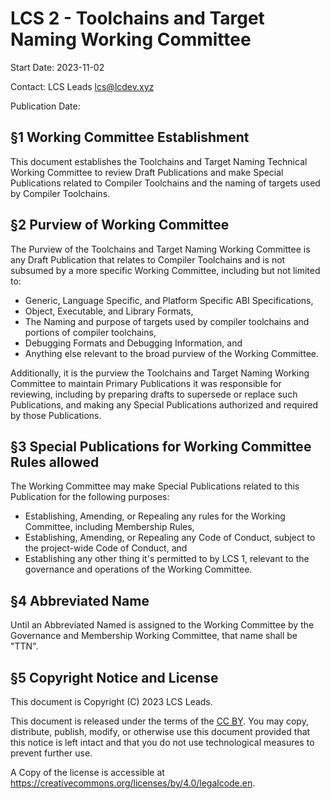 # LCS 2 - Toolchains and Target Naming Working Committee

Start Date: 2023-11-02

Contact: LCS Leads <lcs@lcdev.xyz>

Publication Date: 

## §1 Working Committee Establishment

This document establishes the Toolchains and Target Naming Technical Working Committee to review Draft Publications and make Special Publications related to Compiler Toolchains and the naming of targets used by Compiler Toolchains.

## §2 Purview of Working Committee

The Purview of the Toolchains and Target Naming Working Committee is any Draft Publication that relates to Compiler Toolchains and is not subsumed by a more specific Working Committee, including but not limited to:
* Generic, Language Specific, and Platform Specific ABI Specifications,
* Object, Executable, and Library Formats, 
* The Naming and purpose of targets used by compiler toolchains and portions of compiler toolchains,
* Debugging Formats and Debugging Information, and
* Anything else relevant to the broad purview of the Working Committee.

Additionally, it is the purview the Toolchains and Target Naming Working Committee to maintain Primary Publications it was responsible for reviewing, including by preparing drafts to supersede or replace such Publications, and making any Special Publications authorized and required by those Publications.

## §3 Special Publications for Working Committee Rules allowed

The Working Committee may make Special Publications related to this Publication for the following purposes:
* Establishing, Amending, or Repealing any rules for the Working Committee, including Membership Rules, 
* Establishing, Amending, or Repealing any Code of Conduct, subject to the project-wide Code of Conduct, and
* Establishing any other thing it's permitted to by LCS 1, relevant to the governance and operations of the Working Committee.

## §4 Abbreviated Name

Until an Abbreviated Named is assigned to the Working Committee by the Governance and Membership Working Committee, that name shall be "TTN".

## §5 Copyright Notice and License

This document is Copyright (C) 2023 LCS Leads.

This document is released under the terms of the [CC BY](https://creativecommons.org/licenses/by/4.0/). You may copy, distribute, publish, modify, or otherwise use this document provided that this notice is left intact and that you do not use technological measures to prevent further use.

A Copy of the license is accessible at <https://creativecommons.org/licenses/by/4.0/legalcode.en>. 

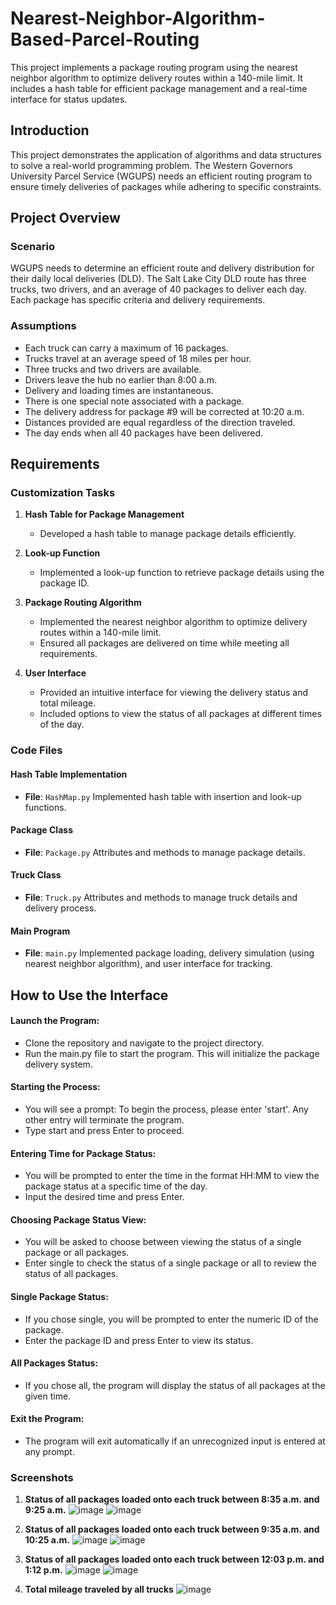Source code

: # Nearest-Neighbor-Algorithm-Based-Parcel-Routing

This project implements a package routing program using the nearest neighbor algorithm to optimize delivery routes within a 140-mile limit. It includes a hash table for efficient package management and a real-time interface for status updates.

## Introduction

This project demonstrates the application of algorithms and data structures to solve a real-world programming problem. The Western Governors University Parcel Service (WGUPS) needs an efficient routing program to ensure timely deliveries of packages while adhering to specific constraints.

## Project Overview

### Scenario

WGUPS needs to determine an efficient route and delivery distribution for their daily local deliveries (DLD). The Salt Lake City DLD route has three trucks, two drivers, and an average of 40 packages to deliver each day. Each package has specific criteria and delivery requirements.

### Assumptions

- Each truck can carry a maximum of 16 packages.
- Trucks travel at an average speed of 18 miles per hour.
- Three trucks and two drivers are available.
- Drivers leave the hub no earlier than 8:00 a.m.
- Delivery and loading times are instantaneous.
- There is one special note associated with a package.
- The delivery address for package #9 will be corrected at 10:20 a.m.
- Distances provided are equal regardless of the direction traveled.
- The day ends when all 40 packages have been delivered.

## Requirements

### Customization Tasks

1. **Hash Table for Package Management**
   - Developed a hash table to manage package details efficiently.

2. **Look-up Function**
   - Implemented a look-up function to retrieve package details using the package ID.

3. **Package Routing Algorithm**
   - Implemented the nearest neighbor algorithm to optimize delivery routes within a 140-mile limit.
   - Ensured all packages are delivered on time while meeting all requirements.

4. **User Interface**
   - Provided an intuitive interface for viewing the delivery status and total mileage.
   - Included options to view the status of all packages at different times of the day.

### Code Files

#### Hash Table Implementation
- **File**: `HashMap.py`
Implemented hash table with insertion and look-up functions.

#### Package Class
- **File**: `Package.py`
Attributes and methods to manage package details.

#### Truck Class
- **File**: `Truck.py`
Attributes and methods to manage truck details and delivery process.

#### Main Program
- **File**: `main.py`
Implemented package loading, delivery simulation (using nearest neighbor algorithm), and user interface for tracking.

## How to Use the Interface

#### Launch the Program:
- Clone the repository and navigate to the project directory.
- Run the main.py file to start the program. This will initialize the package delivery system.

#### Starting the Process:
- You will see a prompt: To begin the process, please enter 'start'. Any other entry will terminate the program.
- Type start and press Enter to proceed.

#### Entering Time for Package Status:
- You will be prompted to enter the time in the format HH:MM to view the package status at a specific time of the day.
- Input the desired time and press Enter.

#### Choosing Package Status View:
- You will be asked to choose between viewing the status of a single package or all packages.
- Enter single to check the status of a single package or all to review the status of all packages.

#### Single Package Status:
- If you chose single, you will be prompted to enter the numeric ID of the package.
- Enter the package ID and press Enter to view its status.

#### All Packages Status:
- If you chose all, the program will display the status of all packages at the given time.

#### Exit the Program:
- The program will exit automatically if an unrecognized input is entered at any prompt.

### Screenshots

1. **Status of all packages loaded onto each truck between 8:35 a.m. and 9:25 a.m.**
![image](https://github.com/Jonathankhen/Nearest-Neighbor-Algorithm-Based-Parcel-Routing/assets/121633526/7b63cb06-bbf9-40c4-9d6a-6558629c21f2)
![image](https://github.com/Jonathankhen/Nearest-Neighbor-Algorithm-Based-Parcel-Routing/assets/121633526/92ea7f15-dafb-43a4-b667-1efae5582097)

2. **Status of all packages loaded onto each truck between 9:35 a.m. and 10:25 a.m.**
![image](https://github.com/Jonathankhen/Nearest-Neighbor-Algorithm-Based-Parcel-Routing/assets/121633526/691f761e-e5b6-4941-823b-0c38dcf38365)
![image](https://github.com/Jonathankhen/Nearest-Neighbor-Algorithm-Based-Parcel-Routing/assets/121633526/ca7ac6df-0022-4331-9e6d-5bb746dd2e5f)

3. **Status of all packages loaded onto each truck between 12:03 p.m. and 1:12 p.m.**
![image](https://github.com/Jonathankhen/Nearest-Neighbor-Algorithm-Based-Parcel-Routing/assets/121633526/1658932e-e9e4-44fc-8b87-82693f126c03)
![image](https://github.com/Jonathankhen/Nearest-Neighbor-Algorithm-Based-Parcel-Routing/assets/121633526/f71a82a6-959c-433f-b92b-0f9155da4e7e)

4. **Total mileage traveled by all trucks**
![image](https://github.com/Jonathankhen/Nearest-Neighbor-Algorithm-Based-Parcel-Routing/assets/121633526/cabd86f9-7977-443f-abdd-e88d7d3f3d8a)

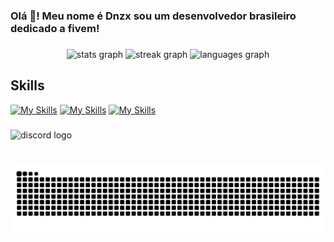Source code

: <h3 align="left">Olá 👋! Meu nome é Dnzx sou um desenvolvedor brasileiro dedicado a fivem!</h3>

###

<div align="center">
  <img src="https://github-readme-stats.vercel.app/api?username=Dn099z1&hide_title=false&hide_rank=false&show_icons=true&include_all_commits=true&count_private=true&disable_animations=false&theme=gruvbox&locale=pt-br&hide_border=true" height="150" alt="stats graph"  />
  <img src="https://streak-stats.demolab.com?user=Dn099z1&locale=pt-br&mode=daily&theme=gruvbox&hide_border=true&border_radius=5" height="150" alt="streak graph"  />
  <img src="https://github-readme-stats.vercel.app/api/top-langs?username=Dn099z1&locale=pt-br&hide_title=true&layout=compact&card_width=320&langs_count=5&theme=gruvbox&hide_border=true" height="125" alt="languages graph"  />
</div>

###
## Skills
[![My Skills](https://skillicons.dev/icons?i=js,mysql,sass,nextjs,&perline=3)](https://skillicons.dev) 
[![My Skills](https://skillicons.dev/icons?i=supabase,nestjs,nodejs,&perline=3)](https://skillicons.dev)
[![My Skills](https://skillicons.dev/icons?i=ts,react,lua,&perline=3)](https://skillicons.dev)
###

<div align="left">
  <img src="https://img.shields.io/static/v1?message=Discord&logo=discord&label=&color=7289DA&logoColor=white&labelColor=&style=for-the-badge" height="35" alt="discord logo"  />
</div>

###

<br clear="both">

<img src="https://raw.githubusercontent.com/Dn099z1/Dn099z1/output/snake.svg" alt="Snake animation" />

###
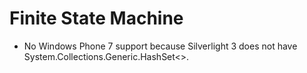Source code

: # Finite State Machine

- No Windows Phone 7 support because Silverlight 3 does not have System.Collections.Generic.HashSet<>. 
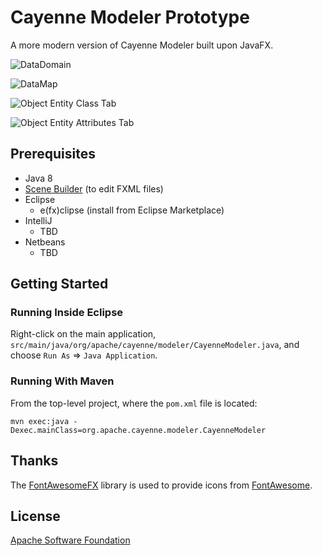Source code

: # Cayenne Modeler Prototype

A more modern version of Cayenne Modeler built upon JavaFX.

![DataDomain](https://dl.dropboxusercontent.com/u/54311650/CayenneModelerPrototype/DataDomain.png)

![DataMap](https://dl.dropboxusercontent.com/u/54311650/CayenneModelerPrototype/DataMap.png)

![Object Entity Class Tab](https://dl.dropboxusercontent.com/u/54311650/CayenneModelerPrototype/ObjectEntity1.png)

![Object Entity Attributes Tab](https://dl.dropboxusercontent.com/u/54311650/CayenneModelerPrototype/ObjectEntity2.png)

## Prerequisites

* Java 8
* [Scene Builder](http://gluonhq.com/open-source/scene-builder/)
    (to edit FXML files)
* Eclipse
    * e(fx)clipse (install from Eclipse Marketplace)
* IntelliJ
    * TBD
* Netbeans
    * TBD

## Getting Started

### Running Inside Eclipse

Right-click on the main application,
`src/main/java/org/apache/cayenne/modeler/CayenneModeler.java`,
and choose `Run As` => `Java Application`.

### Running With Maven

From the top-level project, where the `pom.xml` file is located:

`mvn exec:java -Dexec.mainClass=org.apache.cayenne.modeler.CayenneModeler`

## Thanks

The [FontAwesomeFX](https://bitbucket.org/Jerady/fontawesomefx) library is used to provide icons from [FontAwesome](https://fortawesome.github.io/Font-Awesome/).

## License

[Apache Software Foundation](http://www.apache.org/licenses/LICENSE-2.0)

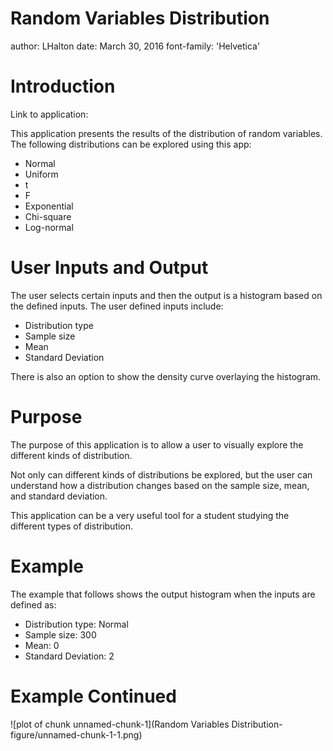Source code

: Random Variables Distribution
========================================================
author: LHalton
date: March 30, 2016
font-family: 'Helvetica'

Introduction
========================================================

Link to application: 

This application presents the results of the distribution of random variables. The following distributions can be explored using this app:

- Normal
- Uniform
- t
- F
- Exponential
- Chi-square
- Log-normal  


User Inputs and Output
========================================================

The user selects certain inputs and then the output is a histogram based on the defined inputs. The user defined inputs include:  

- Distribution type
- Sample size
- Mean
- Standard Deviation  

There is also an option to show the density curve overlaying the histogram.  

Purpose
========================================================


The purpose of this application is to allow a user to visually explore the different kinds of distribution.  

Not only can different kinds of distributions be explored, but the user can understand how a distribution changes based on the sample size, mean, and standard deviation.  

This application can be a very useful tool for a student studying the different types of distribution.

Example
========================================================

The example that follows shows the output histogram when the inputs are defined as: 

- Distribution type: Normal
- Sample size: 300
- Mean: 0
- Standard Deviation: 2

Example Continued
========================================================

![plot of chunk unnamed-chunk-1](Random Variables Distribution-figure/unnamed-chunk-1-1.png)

TASK GOAL: Give again, word for word, every line from the top of the entries above to the line holding "This document establishes", both included. Leave the pictures out.

ANSWER SPACE:
 # LCS 2 - Toolchains and Target Naming Working Committee

Start Date: 2023-11-02

Contact: LCS Leads <lcs@lcdev.xyz>

Publication Date: 

## §1 Working Committee Establishment

This document establishes the Toolchains and Target Naming Technical Working Committee to review Draft Publications and make Special Publications related to Compiler Toolchains and the naming of targets used by Compiler Toolchains.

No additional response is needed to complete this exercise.